The stablecoin of leading cryptocurrency exchange Binance, $BUSD, has seen its market capitalization plunge by $2 billion after reports of its past mismanagement surfaced, at a time in which Tether’s $USDT has been seeing its market share of the stablecoin space rise.

According to available data, BUSD’s circulating supply fell to $15.4 billion this week, down $2 billion over the past month. The decline comes after a previous decline seen in December when users started moving funds off of exchanges over fear of a collapse similar to that of FTX.

Notably, Binance has earlier this month acknowledged past problems in the management of the reserves used to back the stablecoin on the BNB Chain, which at times led to more than $1 billion being missing in collateral.
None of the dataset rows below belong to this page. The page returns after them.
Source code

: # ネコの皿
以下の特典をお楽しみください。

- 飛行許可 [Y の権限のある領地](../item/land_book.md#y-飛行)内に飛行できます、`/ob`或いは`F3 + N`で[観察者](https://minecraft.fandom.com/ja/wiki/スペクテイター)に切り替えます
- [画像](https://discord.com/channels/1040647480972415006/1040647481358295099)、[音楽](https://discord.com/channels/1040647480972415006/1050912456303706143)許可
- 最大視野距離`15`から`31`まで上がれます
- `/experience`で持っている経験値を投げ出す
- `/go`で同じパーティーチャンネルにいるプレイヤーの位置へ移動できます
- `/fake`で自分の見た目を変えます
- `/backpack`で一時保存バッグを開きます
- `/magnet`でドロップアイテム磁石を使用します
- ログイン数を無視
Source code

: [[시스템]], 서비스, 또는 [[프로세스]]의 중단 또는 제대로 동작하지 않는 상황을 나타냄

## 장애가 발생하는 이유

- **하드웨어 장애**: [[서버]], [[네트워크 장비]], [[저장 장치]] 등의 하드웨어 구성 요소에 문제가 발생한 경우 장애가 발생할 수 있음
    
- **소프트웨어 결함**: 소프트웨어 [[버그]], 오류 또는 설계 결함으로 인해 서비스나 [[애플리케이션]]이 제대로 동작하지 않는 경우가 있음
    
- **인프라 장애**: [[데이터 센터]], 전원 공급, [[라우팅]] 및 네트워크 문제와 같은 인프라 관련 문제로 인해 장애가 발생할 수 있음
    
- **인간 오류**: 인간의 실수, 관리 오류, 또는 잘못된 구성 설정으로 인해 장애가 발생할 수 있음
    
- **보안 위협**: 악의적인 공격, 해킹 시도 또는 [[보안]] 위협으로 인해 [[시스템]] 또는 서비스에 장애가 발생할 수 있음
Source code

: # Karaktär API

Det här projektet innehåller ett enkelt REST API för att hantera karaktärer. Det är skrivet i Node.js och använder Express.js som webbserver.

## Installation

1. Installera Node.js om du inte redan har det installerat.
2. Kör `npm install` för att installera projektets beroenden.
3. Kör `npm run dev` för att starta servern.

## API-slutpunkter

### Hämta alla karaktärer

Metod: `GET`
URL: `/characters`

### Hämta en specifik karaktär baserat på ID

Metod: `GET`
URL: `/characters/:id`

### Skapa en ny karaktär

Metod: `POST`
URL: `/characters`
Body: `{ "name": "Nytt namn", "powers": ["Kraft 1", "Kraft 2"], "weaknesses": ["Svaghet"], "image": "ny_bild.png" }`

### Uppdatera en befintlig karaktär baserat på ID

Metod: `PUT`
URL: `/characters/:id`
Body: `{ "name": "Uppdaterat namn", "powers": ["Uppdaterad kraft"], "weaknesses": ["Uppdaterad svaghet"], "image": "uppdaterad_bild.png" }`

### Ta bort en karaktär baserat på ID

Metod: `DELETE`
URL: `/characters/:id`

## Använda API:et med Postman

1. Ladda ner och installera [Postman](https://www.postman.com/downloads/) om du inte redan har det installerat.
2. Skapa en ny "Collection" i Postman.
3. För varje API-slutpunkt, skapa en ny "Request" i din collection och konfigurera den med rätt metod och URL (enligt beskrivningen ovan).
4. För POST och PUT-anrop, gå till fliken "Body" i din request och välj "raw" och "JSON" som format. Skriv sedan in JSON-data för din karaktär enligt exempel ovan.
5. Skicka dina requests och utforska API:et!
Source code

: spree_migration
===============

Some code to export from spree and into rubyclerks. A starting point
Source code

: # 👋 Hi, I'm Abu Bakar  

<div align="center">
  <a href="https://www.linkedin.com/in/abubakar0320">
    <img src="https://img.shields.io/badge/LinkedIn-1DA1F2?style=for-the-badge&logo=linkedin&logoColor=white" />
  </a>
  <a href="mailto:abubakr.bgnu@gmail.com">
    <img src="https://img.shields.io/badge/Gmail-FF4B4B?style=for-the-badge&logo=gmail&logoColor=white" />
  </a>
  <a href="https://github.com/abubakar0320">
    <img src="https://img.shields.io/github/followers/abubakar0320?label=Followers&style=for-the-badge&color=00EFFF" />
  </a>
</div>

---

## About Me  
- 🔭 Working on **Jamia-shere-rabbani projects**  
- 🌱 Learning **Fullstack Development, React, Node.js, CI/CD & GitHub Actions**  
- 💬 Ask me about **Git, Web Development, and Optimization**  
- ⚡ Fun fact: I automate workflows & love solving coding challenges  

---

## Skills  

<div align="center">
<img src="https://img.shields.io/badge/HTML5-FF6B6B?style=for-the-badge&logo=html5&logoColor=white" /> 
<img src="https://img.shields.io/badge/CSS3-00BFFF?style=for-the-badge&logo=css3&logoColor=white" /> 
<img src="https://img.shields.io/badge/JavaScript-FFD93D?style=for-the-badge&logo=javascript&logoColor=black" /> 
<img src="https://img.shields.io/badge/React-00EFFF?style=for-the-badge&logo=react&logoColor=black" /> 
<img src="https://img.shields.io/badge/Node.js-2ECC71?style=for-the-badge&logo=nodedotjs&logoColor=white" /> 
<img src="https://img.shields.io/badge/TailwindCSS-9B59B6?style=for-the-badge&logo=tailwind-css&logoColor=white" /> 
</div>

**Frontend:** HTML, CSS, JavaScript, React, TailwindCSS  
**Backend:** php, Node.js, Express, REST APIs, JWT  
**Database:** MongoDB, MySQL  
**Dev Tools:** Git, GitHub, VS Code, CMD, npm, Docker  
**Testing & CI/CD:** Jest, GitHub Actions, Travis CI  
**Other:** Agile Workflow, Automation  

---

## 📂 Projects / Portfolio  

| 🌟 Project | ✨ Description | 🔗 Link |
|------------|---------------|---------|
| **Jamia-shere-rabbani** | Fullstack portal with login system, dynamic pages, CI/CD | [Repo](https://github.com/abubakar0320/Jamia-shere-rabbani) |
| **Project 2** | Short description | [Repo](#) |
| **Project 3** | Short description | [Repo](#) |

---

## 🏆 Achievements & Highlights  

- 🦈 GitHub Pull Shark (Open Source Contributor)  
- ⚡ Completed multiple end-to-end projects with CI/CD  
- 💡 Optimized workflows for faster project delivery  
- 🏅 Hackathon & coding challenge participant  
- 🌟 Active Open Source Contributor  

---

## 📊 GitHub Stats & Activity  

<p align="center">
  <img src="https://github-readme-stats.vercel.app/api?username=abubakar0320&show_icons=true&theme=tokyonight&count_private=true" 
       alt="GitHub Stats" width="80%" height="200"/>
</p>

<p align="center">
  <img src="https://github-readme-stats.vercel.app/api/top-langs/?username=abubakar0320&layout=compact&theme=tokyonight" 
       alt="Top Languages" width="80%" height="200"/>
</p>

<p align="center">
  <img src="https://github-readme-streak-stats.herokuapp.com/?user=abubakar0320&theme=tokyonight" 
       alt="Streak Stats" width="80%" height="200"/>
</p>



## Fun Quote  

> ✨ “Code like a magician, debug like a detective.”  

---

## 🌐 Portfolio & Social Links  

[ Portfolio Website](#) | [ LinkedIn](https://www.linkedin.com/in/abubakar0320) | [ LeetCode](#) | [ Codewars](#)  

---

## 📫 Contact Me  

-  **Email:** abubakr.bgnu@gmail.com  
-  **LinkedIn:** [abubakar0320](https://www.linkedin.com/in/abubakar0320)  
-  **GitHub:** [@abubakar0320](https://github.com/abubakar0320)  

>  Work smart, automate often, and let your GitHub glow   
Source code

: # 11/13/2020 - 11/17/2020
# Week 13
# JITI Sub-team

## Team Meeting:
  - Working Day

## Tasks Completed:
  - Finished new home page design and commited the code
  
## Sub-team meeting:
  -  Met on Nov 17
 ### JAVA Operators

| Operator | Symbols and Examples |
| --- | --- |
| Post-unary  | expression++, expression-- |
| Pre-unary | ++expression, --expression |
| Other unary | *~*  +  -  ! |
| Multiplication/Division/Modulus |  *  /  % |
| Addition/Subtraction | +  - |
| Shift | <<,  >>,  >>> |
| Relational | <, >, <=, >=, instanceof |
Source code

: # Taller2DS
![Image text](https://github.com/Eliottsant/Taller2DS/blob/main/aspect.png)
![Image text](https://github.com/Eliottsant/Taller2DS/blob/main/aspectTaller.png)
A Binance spokesperson has said that the process of maintaining the backing has since been improved “with enhanced discrepancy checks to ensure it’s always backed 1-1.”

Data compiled by Jonathan Reiter, co-founder of blockchain analytics firm ChainArgos, suggests BUSD was often undercollateralized between 2020 and 2021. On three occasions, the gap surpassed $1 billion. Reid’s analysis suggests that when minting Binance-peg BUSD, on the BNB Chain, new tokens were minted without the equivalent BUSD issued by Paxos on Ethereum being locked up.

Meanwhile, CryptoCompare’s stablecoins report reveals that the top 10 stablecoins have remained unchanged in position, while Tether’s $USDT saw its market capitalization rise 0.82% to $66.7 billion in January, increasing its dominance in market share to 48.7%, the highest since October 2021.

Source: CryptoCompare

The report notes that Centre Consortium’s $USDC, Binance’s $BUSD, and Gemini Dollar ($BUSD) all saw a decline over the past month. Meanwhile, the market capitalization of True USD ($TUSD) and TerraClassicUSD ($USTC) rose 24.5% and 13.1% respectively, with the former surpassing Pax Dollar $USDP in market capitalization.

Per CryptoCompare’s report, the market capitalization of stablecoins fell to $137 billion in January, the lowest it has been since September 2021. This marks the tenth consecutive month of decline. The trading volume of stablecoins has nevertheless exceeded in January that of December, increasing by 9.46% to $397 billion due to increased market volatility.